┏━━

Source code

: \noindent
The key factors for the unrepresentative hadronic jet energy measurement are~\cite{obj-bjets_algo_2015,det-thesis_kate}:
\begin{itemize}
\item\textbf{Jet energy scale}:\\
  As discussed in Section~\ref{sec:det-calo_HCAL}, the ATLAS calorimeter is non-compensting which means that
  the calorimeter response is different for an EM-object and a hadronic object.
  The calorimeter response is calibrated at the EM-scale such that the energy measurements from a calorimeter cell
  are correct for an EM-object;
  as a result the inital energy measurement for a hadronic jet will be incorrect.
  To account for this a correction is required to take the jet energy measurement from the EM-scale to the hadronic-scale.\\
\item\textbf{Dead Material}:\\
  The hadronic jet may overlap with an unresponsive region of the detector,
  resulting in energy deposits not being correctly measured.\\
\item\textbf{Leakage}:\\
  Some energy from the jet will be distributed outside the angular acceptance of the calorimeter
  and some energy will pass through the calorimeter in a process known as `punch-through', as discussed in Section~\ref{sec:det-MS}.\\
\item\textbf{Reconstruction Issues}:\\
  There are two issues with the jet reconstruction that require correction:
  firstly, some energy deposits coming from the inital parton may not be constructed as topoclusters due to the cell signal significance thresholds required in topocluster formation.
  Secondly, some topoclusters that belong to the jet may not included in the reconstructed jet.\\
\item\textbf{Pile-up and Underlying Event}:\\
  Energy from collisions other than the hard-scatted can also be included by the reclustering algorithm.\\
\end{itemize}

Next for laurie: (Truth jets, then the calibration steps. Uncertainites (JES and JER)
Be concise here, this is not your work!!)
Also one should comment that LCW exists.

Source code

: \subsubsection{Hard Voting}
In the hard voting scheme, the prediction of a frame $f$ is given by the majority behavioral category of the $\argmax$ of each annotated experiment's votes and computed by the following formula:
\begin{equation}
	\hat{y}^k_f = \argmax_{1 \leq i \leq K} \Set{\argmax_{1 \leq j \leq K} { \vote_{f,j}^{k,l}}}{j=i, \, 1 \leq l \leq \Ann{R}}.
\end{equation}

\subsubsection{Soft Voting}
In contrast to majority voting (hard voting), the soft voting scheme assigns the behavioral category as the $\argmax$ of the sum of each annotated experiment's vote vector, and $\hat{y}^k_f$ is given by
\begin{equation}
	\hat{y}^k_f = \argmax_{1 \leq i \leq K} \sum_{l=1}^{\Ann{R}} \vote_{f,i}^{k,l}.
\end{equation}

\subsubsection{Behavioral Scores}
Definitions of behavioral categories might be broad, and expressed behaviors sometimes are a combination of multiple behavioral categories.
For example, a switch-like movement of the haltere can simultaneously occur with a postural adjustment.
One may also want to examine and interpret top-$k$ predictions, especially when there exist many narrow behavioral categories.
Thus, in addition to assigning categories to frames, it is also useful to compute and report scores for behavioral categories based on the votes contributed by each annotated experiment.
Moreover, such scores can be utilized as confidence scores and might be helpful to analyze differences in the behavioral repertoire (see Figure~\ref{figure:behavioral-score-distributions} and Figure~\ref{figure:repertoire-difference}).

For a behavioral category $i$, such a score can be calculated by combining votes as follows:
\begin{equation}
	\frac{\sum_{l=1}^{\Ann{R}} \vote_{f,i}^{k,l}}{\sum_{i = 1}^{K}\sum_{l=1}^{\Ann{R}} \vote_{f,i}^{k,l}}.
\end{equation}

┗━━

▸ **TASK ITEM**: Starting with the first line of the records, repeat every line up to and including the one containing "which means that", and nothing else.

▸ **ANSWER TO THIS TASK**:
Source code

: \noindent
The key factors for the unrepresentative hadronic jet energy measurement are~\cite{obj-bjets_algo_2015,det-thesis_kate}:
\begin{itemize}
\item\textbf{Jet energy scale}:\\
  As discussed in Section~\ref{sec:det-calo_HCAL}, the ATLAS calorimeter is non-compensting which means that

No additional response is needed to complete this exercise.